8. Tool safety assessments

All offline tools we use to develop the core library are listed below. The compiler is T3, all other tools are T2 or T1.

There are no online tools used to develop the core library.

For each tool there is a description of the usage of the tool for the core library, the version of the tool used as well as a safety assessment.

8.1. Code coverage

8.1.1. Version

Tool

Version

blanket

rolling (in-tree)

llvm-profdata

16b5ac8b0a5456eb23c72e1bff3fc9bd6e824f84

rustc

1.94.0

symbol-report

rolling (in-tree)

8.1.2. Usage

See Code coverage tests for details of how it works.

Developer usage is described in Code coverage.

8.1.3. Safety Assessment

  • Tool Classification: T2

  • Level of reliance: Low, it is not involved in ensuring correctness, but only a measure of quality of the test suite.

The instrumentation mechanism using -Cinstrument-coverage is the standard mechanism of collecting code coverage information in Rust. Since it is part of the LLVM suite of tools, it is not only used in Rust but also widely used in the C++ ecosystem. This widespread usage gives us confidence in the quality and robustness of the tooling.

blanket and symbol-report are tools developed by Ferrous Systems. symbol-report uses information from the compiler to ensure all the functions from the certified subset are being considered for code coverage. blanket is built on top of the Rust library called llvm-profparser and uses the output of symbol-report. This library is developed by the cargo-tarpaulin project, which is widely used to measure code coverage for Rust projects.

The tools are designed to not overcount code coverage.

8.1.3.1. Failure modes

  • False-positive: A function is reported as covered, although it is not covered - Risk: Overreporting, could result in testing gap. - Mitigation: No mitigation, since we assume the likelihood of such an error low.

  • False-negative: A function is reported as not covered, although it is covered - Risk: Underreporting, will not result in testing gap. - Mitigation: Since we want to achieve 100% line coverage this would stand out and be manually investigated.

  • The code coverage instrumentation introduces bugs into the library or the test runner - Risk: That results in failing tests being reported as successful or successful tests being reported as failing - Mitigation: Running the test suite once with and once without code coverage instrumentation and ensuring both report the same result.
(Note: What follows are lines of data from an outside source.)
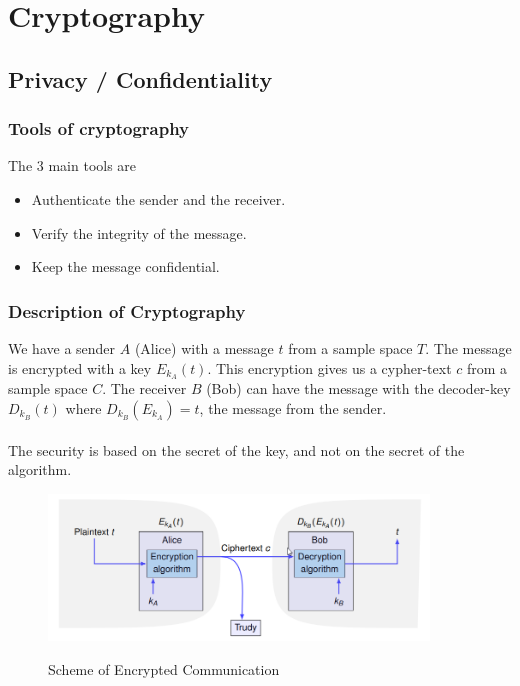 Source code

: \documentclass{article}
\begin{document}
\section{Cryptography}
\subsection{Privacy / Confidentiality}
\subsubsection{Tools of cryptography} The 3 main tools are 
\begin{itemize}
\item Authenticate the sender and the receiver.
\item Verify the integrity of the message.
\item Keep the message confidential.
\end{itemize}

\subsubsection{Description of Cryptography} We have a sender $ A $ (Alice) with a message $ t $ from a sample space $ T $. The message is encrypted with a key $ E_{k_{A}}(t) $. This encryption gives us a cypher-text $ c $ from a sample space $ C $. The receiver $ B $ (Bob) can have the message with the decoder-key $ D_{k_{B}}(t) $ where $ D_{k_{B}}(E_{k_{A}}) = t $, the message from the sender.
\\
\\
The security is based on the secret of the key, and not on the secret of the algorithm.

\begin{figure}[h]
  \hfill\includegraphics[width=0.9\textwidth]{crypto.png}\hspace*{\fill}
  \label{fig:crypto}
  
  \caption{Scheme of Encrypted Communication}
\end{figure}
\end{document}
  • Undercounting: Total number of functions is too high - Risk: A function is being considered, although it is not part of the certified subset - Mitigation: Not a risk as it only results in us testing more than necessary

  • Overcounting: Total number of functions is too low - Risk: A function is not being considered, although it is part of the certified subset - Mitigation: Developing symbol-report which uses exactly the same information as the compiler

  • Line that can be executed not being reported as executable
    • Risk: Underreporting, code that should be tested may not being tested

    • Mitigation:
      • blanket warns if a function has no executable line

      • (Future work) End-to-end test that ensures the correct lines are being reported as executable

8.2. Compiler

8.2.1. Version

Tool

Version

rustc

1.94.0

8.2.2. Usage

The qualified Ferrocene compiler is used to build the core library, which gives high confidence in its quality.

8.2.2.1. Nightly features

The core library relies on a few so-called “nightly features” of the compiler. Regular users of Ferrocene are not allowed to use them, therefore they are not part of the compiler qualification. This is because they are either “experimental” or “internal”. They do work well, but they can change between compiler versions and do not fall under the usual Rust stability guarantees. This is not a problem for the core library, because rustc and the core library are developed, built, and tested together.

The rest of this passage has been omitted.